Activity:
Show each line of the data below that has the string "repository" in it.

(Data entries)
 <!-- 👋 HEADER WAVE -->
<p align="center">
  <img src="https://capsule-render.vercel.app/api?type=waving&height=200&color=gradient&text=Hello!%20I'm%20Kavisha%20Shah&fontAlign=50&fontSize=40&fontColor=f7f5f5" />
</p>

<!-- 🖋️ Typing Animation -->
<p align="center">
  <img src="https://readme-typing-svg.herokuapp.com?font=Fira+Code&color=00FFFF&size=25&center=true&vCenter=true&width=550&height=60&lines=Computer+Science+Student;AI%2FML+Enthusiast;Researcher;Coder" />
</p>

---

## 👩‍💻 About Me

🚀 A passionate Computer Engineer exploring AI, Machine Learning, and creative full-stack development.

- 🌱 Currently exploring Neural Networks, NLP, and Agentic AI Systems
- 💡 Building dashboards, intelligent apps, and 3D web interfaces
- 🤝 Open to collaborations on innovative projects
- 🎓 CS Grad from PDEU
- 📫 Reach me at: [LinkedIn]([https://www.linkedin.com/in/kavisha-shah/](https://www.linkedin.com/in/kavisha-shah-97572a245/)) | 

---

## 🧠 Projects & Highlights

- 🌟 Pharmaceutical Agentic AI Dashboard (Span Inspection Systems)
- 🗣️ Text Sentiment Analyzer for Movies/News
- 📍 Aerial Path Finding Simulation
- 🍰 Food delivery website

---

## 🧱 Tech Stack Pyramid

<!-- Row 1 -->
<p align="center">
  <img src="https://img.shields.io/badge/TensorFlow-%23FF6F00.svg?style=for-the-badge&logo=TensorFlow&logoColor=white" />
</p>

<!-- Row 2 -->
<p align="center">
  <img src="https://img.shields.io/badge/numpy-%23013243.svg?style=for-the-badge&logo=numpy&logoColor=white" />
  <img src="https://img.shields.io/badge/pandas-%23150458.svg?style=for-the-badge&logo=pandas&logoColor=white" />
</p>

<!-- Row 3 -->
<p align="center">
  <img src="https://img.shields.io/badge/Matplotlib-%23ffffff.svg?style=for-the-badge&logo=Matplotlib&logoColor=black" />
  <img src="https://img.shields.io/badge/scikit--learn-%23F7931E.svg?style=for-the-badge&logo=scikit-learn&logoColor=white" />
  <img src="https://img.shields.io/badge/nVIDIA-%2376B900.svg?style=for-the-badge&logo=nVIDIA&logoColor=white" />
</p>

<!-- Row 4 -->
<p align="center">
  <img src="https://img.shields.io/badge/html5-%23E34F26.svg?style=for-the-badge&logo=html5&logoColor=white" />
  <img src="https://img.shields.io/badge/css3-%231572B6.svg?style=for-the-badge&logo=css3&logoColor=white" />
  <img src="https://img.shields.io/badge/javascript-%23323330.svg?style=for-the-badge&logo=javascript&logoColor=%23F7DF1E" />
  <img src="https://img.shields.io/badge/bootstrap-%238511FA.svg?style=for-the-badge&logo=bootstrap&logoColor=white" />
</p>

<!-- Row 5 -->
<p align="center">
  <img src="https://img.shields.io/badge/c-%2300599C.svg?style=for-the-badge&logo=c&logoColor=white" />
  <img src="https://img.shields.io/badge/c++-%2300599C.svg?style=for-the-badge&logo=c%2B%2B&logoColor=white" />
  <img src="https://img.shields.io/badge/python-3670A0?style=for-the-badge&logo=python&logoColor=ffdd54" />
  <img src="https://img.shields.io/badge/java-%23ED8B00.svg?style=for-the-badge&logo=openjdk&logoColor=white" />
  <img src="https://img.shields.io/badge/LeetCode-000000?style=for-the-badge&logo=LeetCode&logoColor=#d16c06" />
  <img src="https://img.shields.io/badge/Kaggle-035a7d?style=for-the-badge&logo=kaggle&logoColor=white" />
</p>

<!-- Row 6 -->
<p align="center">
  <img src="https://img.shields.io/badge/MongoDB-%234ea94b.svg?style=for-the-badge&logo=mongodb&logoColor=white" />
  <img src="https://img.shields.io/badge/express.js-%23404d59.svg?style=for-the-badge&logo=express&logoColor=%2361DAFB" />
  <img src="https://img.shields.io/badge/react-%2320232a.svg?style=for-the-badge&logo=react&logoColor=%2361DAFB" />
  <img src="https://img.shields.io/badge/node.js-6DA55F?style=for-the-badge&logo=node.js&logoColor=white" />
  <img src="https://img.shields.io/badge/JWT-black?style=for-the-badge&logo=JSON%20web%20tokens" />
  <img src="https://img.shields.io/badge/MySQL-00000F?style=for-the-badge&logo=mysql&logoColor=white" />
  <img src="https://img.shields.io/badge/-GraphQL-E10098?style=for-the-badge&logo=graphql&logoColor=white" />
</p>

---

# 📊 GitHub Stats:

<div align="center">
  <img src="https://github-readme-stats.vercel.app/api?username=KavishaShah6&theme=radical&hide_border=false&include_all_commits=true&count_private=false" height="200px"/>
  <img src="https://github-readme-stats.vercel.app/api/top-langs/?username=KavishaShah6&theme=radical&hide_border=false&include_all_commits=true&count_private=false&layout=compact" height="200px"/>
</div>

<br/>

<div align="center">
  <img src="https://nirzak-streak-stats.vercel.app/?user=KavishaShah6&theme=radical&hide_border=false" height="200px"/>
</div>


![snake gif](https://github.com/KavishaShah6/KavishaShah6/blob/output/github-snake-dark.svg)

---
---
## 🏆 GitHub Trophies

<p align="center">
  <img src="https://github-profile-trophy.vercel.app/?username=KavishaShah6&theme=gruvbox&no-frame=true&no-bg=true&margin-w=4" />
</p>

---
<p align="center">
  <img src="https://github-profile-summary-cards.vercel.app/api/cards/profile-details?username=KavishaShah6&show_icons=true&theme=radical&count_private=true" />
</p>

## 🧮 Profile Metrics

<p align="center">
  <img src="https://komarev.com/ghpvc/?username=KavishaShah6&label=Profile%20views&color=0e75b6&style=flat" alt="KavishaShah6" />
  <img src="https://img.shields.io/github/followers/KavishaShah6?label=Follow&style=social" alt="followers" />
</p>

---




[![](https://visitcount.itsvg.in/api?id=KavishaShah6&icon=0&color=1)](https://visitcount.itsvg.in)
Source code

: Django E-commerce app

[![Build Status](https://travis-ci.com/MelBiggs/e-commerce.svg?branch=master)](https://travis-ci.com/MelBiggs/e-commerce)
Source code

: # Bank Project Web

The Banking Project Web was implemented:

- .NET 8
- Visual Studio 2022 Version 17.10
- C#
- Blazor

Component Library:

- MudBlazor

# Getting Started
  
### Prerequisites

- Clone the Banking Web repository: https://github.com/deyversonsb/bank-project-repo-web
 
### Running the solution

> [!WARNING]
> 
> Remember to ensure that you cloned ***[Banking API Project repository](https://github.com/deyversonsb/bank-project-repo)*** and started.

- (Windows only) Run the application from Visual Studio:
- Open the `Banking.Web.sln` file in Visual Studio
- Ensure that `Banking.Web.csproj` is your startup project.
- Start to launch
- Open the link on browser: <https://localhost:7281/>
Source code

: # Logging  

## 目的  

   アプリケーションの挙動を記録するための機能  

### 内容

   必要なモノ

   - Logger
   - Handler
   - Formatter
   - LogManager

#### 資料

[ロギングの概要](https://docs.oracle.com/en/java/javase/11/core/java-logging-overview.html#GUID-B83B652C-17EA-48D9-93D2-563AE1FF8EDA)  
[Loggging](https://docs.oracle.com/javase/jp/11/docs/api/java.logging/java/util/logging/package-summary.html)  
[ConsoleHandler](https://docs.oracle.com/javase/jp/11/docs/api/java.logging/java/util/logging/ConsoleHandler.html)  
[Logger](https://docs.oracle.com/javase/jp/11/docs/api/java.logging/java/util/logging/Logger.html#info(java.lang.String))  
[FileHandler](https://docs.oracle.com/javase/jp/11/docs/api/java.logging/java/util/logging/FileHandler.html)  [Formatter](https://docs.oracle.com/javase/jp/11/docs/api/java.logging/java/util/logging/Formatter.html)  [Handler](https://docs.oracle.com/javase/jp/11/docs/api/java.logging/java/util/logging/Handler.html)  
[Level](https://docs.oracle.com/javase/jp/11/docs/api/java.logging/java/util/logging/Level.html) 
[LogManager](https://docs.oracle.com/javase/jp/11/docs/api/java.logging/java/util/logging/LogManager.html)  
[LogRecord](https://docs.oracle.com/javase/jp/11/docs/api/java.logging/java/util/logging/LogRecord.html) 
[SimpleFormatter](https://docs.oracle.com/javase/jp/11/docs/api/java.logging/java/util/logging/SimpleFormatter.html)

==

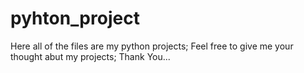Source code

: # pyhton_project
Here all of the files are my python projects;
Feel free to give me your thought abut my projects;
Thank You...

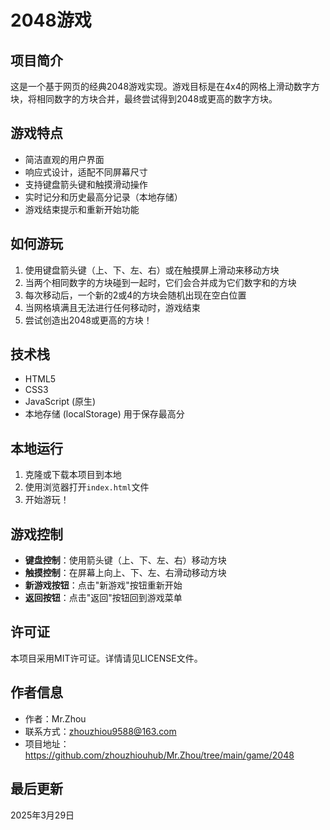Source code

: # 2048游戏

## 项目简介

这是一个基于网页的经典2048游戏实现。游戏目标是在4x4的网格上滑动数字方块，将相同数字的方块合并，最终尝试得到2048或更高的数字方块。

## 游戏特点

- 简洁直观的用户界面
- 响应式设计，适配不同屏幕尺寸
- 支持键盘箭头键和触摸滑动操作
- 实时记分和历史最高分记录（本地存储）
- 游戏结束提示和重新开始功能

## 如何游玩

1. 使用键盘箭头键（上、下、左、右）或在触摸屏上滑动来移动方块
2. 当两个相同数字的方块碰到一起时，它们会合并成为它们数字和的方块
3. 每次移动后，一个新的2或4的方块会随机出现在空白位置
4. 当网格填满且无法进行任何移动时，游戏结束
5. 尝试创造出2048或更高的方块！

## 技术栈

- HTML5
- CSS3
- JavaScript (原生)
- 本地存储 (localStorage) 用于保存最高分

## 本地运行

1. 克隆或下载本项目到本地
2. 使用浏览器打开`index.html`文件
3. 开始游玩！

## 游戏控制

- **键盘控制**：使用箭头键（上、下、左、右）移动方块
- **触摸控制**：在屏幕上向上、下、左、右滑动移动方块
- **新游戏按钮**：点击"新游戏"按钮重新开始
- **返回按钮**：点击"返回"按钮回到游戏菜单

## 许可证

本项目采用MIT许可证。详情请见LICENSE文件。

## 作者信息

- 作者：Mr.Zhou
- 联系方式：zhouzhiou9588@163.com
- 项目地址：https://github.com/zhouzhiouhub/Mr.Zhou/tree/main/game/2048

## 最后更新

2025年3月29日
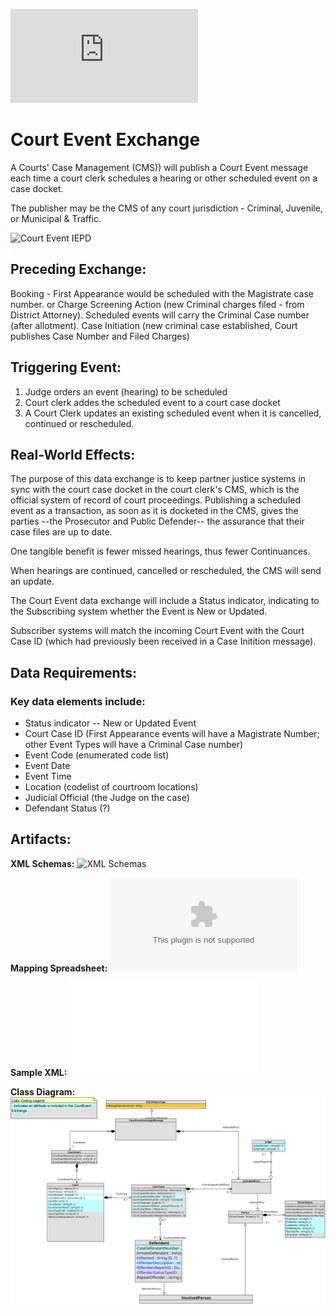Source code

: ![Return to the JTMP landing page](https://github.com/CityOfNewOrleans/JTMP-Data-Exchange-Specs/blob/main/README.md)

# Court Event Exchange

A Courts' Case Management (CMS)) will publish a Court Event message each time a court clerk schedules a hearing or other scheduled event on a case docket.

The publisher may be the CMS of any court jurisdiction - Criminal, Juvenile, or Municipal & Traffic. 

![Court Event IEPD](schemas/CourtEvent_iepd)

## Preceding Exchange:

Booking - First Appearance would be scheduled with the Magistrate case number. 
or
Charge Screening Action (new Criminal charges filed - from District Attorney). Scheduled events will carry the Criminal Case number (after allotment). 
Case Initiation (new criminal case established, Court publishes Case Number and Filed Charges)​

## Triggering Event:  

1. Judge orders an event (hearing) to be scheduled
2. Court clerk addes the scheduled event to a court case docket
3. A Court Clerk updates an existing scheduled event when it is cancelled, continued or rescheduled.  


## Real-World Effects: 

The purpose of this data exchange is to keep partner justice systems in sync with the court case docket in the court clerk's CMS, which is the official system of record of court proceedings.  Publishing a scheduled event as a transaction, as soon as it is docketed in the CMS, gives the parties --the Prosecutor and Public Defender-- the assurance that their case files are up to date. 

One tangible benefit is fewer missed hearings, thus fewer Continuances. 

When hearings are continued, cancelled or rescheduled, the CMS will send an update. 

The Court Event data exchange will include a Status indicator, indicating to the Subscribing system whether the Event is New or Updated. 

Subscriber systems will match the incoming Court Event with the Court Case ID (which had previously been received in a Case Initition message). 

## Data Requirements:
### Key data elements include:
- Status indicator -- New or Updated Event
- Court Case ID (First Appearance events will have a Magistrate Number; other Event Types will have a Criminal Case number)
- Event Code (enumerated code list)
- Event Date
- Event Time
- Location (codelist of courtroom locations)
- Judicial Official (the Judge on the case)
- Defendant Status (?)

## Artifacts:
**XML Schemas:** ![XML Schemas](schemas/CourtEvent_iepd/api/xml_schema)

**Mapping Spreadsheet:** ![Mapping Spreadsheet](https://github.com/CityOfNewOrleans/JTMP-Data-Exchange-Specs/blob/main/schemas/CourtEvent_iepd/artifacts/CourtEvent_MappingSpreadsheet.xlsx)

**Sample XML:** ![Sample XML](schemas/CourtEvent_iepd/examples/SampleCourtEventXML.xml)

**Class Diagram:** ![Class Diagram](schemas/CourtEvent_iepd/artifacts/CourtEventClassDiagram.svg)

Reply to the task:
- Clone the Banking Web repository: https://github.com/deyversonsb/bank-project-repo-web
> Remember to ensure that you cloned ***[Banking API Project repository](https://github.com/deyversonsb/bank-project-repo)*** and started.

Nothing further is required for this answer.